The students then broke up into their house colours and participated in fun activities exercising article 31 of the United Nations Convention on the Rights of a Child, “I have the right to play and rest”.
Students of the SAG organised the activities in both school with the support of their teachers and EPF volunteers.
EPF is a non-profit organisation (formerly known as Rugby League Against Violence) that uses sports to engage adolescent boys and girls in open and frank discussions on gender equality and healthy relationships in Port Moresby, Autonomous Region of Bougainville and the Solomon Islands.
SAG coordinator Alicia Sion said EPF for School Programme (EPF4S) was conducted in those schools.
“SAG is a programme we run in partnership with the school after the EPF4S.
“The SAG is a group of students that want to utilise the skills they have learnt in the EPF4S programme and want to do more for their school.
“They organise and implement activities that promote respectful relationship and a non-violent school.

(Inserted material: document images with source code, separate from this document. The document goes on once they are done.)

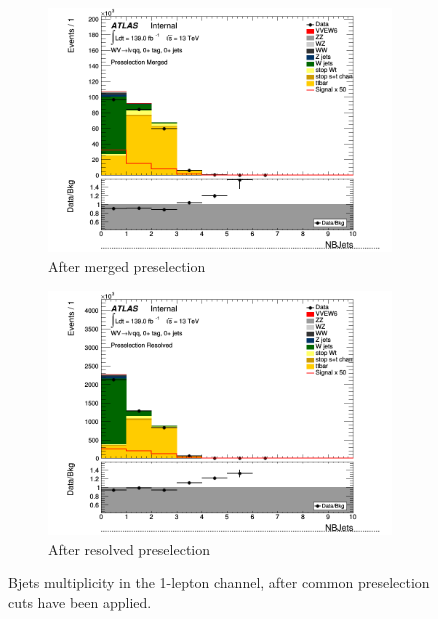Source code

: \begin{figure}[ht]
    \centering
    \begin{subfigure}{0.3\textwidth}
        \includegraphics[width=\linewidth]{figures/1lep/CRPlots/C_0ptag0pjet_0ptv_Presel_Merged_NBJets_Lin.png}
        \caption{After merged preselection}
    \end{subfigure}
    \begin{subfigure}{0.3\textwidth}
        \includegraphics[width=\linewidth]{figures/1lep/CRPlots/C_0ptag0pjet_0ptv_Presel_Resolved_NBJets_Lin.png}
        \caption{After resolved preselection}
    \end{subfigure}
    \caption{Bjets multiplicity in the 1-lepton channel, after common preselection cuts have been applied.}
    \label{fig:1lepNBjetsPresel}
\end{figure}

“The EPF4S provided resources that they needed for the games and activities and SAGs provides an avenue for students to grow and be advocates for respectful relationships and gender equality.”
Sion said as a woman and child rights organisation it was important that EPF facilitated the event to allow school action group to share about their rights.
“Not only did other students learn about their basic rights as a child and play fun games (exercising one of their rights to play) but the SAG members got to learn new leadership skills that they would not have learnt otherwise,” she said.